Excerpted data:

※ ※ ※

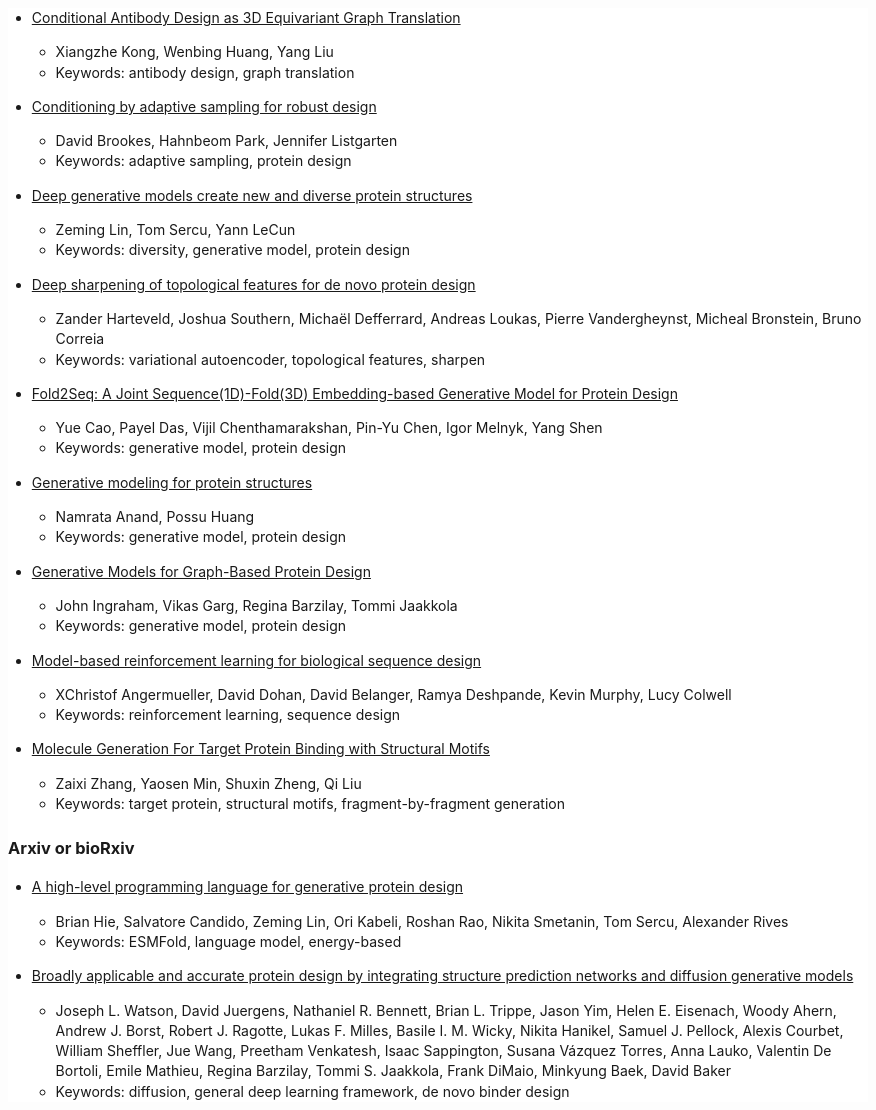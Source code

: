 - [Conditional Antibody Design as 3D Equivariant Graph Translation](https://arxiv.org/abs/2208.06073)
  - Xiangzhe Kong, Wenbing Huang, Yang Liu
  - Keywords: antibody design, graph translation

- [Conditioning by adaptive sampling for robust design](http://proceedings.mlr.press/v97/brookes19a.html)
  - David Brookes, Hahnbeom Park, Jennifer Listgarten 
  - Keywords: adaptive sampling, protein design
  
- [Deep generative models create new and diverse protein structures](https://www.mlsb.io/papers_2021/MLSB2021_Deep_generative_models_create.pdf)
  - Zeming Lin, Tom Sercu,  Yann LeCun
  - Keywords: diversity, generative model, protein design

- [Deep sharpening of topological features for de novo protein design](https://openreview.net/forum?id=DwN81YIXGQP)
  - Zander Harteveld, Joshua Southern, Michaël Defferrard, Andreas Loukas, Pierre Vandergheynst, Micheal Bronstein, Bruno Correia
  - Keywords: variational autoencoder, topological features, sharpen
  
- [Fold2Seq: A Joint Sequence(1D)-Fold(3D) Embedding-based Generative Model for Protein Design](https://proceedings.mlr.press/v139/cao21a.html)
  - Yue Cao, Payel Das, Vijil Chenthamarakshan, Pin-Yu Chen, Igor Melnyk, Yang Shen
  - Keywords: generative model, protein design
  
- [Generative modeling for protein structures](https://proceedings.neurips.cc/paper/2018/hash/afa299a4d1d8c52e75dd8a24c3ce534f-Abstract.html)
  - Namrata Anand, Possu Huang
  - Keywords: generative model, protein design
  
- [Generative Models for Graph-Based Protein Design](https://proceedings.neurips.cc/paper/2019/hash/f3a4ff4839c56a5f460c88cce3666a2b-Abstract.html)
  - John Ingraham, Vikas Garg, Regina Barzilay, Tommi Jaakkola
  - Keywords: generative model, protein design

- [Model-based reinforcement learning for biological sequence design](https://openreview.net/forum?id=HklxbgBKvr&fileGuid=3xgr169o12oUrbxS&ref=https://githubhelp.com)
  - XChristof Angermueller, David Dohan, David Belanger, Ramya Deshpande, Kevin Murphy, Lucy Colwell
  - Keywords: reinforcement learning, sequence design

- [Molecule Generation For Target Protein Binding with Structural Motifs](https://openreview.net/forum?id=Rq13idF0F73)
  - Zaixi Zhang, Yaosen Min, Shuxin Zheng, Qi Liu
  - Keywords: target protein, structural motifs, fragment-by-fragment generation


### Arxiv or bioRxiv

- [A high-level programming language for generative protein design](https://www.biorxiv.org/content/10.1101/2022.12.21.521526v1.abstract)
  - Brian Hie, Salvatore Candido, Zeming Lin, Ori Kabeli, Roshan Rao, Nikita Smetanin, Tom Sercu, Alexander Rives
  - Keywords: ESMFold, language model, energy-based
  
- [Broadly applicable and accurate protein design by integrating structure prediction networks and diffusion generative models](https://www.biorxiv.org/content/10.1101/2022.12.09.519842v2.abstract)
  - Joseph L. Watson,  David Juergens,  Nathaniel R. Bennett,  Brian L. Trippe,  Jason Yim,  Helen E. Eisenach, Woody Ahern,  Andrew J. Borst,  Robert J. Ragotte,  Lukas F. Milles,  Basile I. M. Wicky,  Nikita Hanikel, Samuel J. Pellock,  Alexis Courbet, William Sheffler,  Jue Wang, Preetham Venkatesh,  Isaac Sappington, Susana Vázquez Torres,  Anna Lauko,  Valentin De Bortoli, Emile Mathieu, Regina Barzilay,  Tommi S. Jaakkola,  Frank DiMaio,  Minkyung Baek,  David Baker
  - Keywords: diffusion, general deep learning framework, de novo binder design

※ ※ ※

Task instructions: Take the preceding listing and transcribe it exactly, skipping the pictures.

Expected output:
Source code

: - [Conditional Antibody Design as 3D Equivariant Graph Translation](https://arxiv.org/abs/2208.06073)
  - Xiangzhe Kong, Wenbing Huang, Yang Liu
  - Keywords: antibody design, graph translation

- [Conditioning by adaptive sampling for robust design](http://proceedings.mlr.press/v97/brookes19a.html)
  - David Brookes, Hahnbeom Park, Jennifer Listgarten 
  - Keywords: adaptive sampling, protein design
  
- [Deep generative models create new and diverse protein structures](https://www.mlsb.io/papers_2021/MLSB2021_Deep_generative_models_create.pdf)
  - Zeming Lin, Tom Sercu,  Yann LeCun
  - Keywords: diversity, generative model, protein design

- [Deep sharpening of topological features for de novo protein design](https://openreview.net/forum?id=DwN81YIXGQP)
  - Zander Harteveld, Joshua Southern, Michaël Defferrard, Andreas Loukas, Pierre Vandergheynst, Micheal Bronstein, Bruno Correia
  - Keywords: variational autoencoder, topological features, sharpen
  
- [Fold2Seq: A Joint Sequence(1D)-Fold(3D) Embedding-based Generative Model for Protein Design](https://proceedings.mlr.press/v139/cao21a.html)
  - Yue Cao, Payel Das, Vijil Chenthamarakshan, Pin-Yu Chen, Igor Melnyk, Yang Shen
  - Keywords: generative model, protein design
  
- [Generative modeling for protein structures](https://proceedings.neurips.cc/paper/2018/hash/afa299a4d1d8c52e75dd8a24c3ce534f-Abstract.html)
  - Namrata Anand, Possu Huang
  - Keywords: generative model, protein design
  
- [Generative Models for Graph-Based Protein Design](https://proceedings.neurips.cc/paper/2019/hash/f3a4ff4839c56a5f460c88cce3666a2b-Abstract.html)
  - John Ingraham, Vikas Garg, Regina Barzilay, Tommi Jaakkola
  - Keywords: generative model, protein design

- [Model-based reinforcement learning for biological sequence design](https://openreview.net/forum?id=HklxbgBKvr&fileGuid=3xgr169o12oUrbxS&ref=https://githubhelp.com)
  - XChristof Angermueller, David Dohan, David Belanger, Ramya Deshpande, Kevin Murphy, Lucy Colwell
  - Keywords: reinforcement learning, sequence design

- [Molecule Generation For Target Protein Binding with Structural Motifs](https://openreview.net/forum?id=Rq13idF0F73)
  - Zaixi Zhang, Yaosen Min, Shuxin Zheng, Qi Liu
  - Keywords: target protein, structural motifs, fragment-by-fragment generation


### Arxiv or bioRxiv

- [A high-level programming language for generative protein design](https://www.biorxiv.org/content/10.1101/2022.12.21.521526v1.abstract)
  - Brian Hie, Salvatore Candido, Zeming Lin, Ori Kabeli, Roshan Rao, Nikita Smetanin, Tom Sercu, Alexander Rives
  - Keywords: ESMFold, language model, energy-based
  
- [Broadly applicable and accurate protein design by integrating structure prediction networks and diffusion generative models](https://www.biorxiv.org/content/10.1101/2022.12.09.519842v2.abstract)
  - Joseph L. Watson,  David Juergens,  Nathaniel R. Bennett,  Brian L. Trippe,  Jason Yim,  Helen E. Eisenach, Woody Ahern,  Andrew J. Borst,  Robert J. Ragotte,  Lukas F. Milles,  Basile I. M. Wicky,  Nikita Hanikel, Samuel J. Pellock,  Alexis Courbet, William Sheffler,  Jue Wang, Preetham Venkatesh,  Isaac Sappington, Susana Vázquez Torres,  Anna Lauko,  Valentin De Bortoli, Emile Mathieu, Regina Barzilay,  Tommi S. Jaakkola,  Frank DiMaio,  Minkyung Baek,  David Baker
  - Keywords: diffusion, general deep learning framework, de novo binder design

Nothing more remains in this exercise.